Phyllis Beatrice Munday, 1894-1990

Publication Year: 1991.

PHYLLIS BEATRICE MUNDAY

1894-1990

With the death of Phyllis Munday on April 11, 1990 at Nanaimo, British Columbia, Canada, the American Alpine Club lost an Honorary Member (since 1967) and the Alpine Club of Canada lost its Honorary President.

Phyl was bom in 1894 in Ceylon (Shri Lanka) where her father managed tea estates and was a tennis champion. When the family moved to Vancouver in 1901, she was drawn to the mountains. Her first climb was Grouse on the skyline across from Vancouver when she was about sixteen.

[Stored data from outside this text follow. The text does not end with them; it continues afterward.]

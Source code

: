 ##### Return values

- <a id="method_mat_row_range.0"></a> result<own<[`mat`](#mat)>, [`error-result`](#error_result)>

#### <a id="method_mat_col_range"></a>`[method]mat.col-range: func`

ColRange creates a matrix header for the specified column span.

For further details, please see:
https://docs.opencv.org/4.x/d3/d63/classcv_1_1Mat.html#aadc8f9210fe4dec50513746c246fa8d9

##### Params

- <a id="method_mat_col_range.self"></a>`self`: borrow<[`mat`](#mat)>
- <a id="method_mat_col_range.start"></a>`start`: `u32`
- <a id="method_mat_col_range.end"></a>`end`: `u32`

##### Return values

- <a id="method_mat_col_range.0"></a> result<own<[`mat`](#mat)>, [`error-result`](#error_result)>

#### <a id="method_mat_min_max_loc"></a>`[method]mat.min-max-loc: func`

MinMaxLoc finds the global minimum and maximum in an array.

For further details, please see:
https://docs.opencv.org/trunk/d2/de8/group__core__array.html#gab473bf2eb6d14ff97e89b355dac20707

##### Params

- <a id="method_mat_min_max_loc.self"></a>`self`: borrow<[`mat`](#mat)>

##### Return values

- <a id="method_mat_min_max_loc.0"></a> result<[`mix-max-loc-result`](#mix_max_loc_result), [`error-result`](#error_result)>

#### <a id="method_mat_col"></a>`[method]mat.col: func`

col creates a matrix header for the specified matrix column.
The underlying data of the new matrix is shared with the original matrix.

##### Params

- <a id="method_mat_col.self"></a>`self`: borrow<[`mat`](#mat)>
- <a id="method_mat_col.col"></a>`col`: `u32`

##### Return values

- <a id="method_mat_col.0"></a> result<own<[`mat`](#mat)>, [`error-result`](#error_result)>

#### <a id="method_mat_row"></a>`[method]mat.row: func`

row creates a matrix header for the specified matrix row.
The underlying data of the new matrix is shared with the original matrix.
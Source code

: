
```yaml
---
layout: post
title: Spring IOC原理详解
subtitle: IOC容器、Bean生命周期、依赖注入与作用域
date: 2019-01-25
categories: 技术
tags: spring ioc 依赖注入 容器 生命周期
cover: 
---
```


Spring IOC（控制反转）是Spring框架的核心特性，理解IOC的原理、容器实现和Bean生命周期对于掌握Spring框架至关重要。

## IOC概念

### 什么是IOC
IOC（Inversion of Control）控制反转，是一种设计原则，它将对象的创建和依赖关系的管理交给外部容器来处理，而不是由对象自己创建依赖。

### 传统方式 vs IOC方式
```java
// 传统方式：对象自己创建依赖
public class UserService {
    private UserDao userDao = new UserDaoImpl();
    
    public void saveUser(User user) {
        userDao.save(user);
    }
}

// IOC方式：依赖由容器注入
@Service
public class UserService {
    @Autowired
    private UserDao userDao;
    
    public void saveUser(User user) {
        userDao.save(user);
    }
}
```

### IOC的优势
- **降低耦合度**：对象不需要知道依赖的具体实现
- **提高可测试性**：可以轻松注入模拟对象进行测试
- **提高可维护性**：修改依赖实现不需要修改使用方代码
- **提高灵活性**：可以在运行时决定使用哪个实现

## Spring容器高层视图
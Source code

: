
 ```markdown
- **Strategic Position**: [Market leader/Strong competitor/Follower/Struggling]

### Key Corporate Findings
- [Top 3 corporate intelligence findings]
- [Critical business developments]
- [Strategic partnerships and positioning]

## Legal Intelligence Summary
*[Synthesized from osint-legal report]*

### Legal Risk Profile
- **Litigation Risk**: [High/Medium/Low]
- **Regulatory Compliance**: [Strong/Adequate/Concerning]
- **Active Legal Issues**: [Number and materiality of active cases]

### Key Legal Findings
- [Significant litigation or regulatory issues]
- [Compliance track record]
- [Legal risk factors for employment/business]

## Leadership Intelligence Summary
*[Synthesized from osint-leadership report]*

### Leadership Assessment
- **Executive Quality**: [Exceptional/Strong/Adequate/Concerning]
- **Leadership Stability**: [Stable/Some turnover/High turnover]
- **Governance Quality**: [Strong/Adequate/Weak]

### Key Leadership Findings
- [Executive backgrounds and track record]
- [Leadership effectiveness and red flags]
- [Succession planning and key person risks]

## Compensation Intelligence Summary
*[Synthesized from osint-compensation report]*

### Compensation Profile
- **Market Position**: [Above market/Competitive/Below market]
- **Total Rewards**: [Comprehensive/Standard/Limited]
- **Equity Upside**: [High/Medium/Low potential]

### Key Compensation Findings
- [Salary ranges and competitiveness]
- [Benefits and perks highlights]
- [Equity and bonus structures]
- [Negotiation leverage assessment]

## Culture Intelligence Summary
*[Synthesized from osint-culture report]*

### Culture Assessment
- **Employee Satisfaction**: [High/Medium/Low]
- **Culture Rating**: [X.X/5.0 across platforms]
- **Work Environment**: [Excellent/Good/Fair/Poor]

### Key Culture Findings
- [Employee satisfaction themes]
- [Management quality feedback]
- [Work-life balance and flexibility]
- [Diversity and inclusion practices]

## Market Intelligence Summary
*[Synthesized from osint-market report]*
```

She met her husband and future climbing companion, W.A. Don Munday, while he was convalescing from World War I wounds at a military hospital where she was working as a nurse. Their friendship developed on outings with the British Columbia Mountaineering Club. They were married in February 1920 and spent their honeymoon climbing in the Mount Robson area. Their daughter Edith was bom the following year and was taken climbing when she was only eleven weeks old. The Mundays joined the Alpine Club of Canada in 1921. At their annual camp in 1924, Phyl became the first woman to climb Mount Robson.

It must have been in the late 1920s that I as a toddler first became aware of the Mundays. My father, Rollin T. Chamberlin, reminisced about his 1924 and 1927 expeditions with Allen Carpé and A.L. Withers into the Cariboos in British Columbia, battling bush, devil’s club and mosquitoes to reach some attractive peaks where they made first ascents. The Mundays were attempting the same thing at the time and there was a bit of rivalry.

Phyl was a recent widow when I first met her in 1950 at the Alpine Club of Canada camp at Maligne Lake. Her talents as a nurse were much in demand, especially for taping blistered feet, and she led some short excursions. She shared her knowledge and love of alpine flowers and her genuine passion for mountains. Phyl attended at least 35 summer camps, often serving on the climbing committee, plus several ski camps, for as long as was possible, in spite of physical problems in later years, especially painful knees.

In June 1925, during an ascent of Mount Arrowsmith on Vancouver Island, Phyl, using binoculars, spotted a peak in the Coast Range “shining like a beacon through a break in the clouds.” Don estimated it to be about 250 kilometers north of them in an unmapped, unexplored area. They called it “Mystery Mountain,” but it was later known as Mount Waddington. This discovery led to years of endeavor—to locate the peak, gain access and hopefully to ascend it, as well as to gain knowledge of this unknown region. The Mundays made eleven trips in twelve years, spending a total of fifteen months under incredibly difficult conditions on this project. Others sometimes accompanied them, including Henry S. Hall, Jr. on an expedition in 1933.

Arranging for small boats to travel up the inlets, the notoriously bad weather, weeks of beating their way through thick British Columbia bush, dangerous stream crossings, insects, grizzly bears, relaying 70-pound packs without modem equipment or food, miles of glacier travel, plus a lack of financial resources, all required unusual perseverance. Phyl always carried at least her share; Don was hampered by war injuries. They gathered data on flora, fauna, insects and glaciers. Don drew up maps based on compass readings and photos they both took. He published The Unkown Mountain based on these experiences in 1948. It was republished in 1975 by the Seattle Mountaineers.

They made various first ascents on these expeditions, including the northwest peak (13,200 feet) of Mount Waddington. The true summit was close and only 60 feet higher, but the gap between them seemed impractical. In 1934, they repeated the northwest peak but still couldn’t reach the main summit. A handsome adjacent mountain, one of their first ascents in 1928, was named Mount Munday in their honor.

Phyl was active with the Girl Guides of Canada from 1910 on, serving as an adviser, training leaders and receiving their highest award, the Bronze Cross, for her part in the rescue of a boy who fell from a precipice.

In the 1950s, Phyl was hostess at the Alpine Club House in Banff and was Editor of the Canadian Alpine Journal from 1953 to 1969.

She was an honorary member of the Ladies Alpine Club (London), Carlisle Mountaineering Club of England and the Appalachian Mountain Club, as well as the American Alpine Club. Her honors included Order of Canada, Centennial Medal, Dame of Grace, Order of St. John (for ambulance service), Honorary Doctor of Laws from the University of Victoria and the Leaders’ Silver Rope of the Alpine Club of Canada (one of three women to achieve this).

She is survived by her daughter Edith, son-in-law Brad Wickham, two grandaughters and her sister Betty McCallum.